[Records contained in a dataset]
********

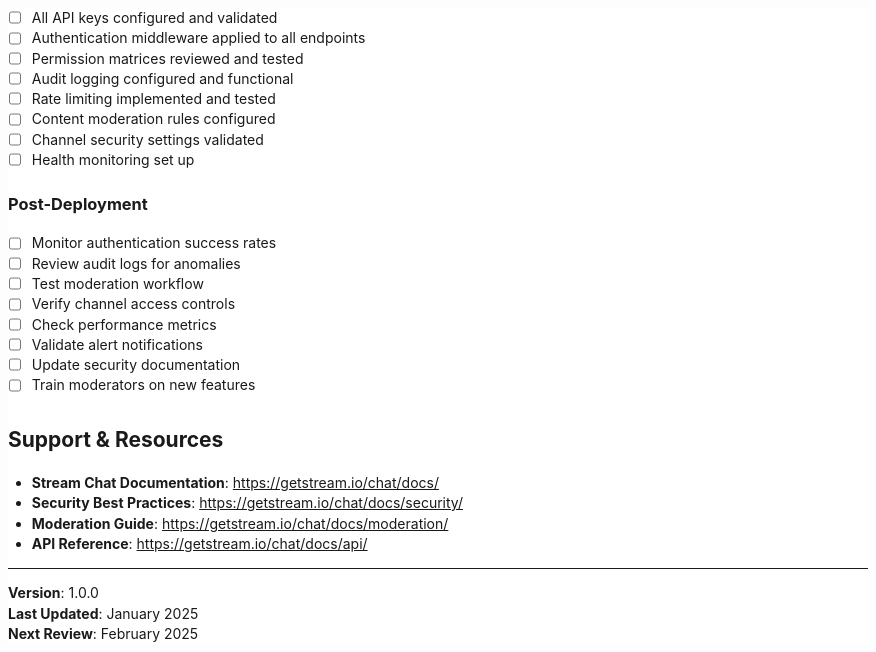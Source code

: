- [ ] All API keys configured and validated
- [ ] Authentication middleware applied to all endpoints  
- [ ] Permission matrices reviewed and tested
- [ ] Audit logging configured and functional
- [ ] Rate limiting implemented and tested
- [ ] Content moderation rules configured
- [ ] Channel security settings validated
- [ ] Health monitoring set up

### Post-Deployment

- [ ] Monitor authentication success rates
- [ ] Review audit logs for anomalies
- [ ] Test moderation workflow
- [ ] Verify channel access controls
- [ ] Check performance metrics
- [ ] Validate alert notifications
- [ ] Update security documentation
- [ ] Train moderators on new features

## Support & Resources

- **Stream Chat Documentation**: https://getstream.io/chat/docs/
- **Security Best Practices**: https://getstream.io/chat/docs/security/
- **Moderation Guide**: https://getstream.io/chat/docs/moderation/
- **API Reference**: https://getstream.io/chat/docs/api/

---

**Version**: 1.0.0  
**Last Updated**: January 2025  
**Next Review**: February 2025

********

Please copy, exactly and with nothing else, the lines above beginning at the line that has "- [ ] Authentication" and ending with the line that has "### Post-Deployment".

- [ ] Authentication middleware applied to all endpoints  
- [ ] Permission matrices reviewed and tested
- [ ] Audit logging configured and functional
- [ ] Rate limiting implemented and tested
- [ ] Content moderation rules configured
- [ ] Channel security settings validated
- [ ] Health monitoring set up

### Post-Deployment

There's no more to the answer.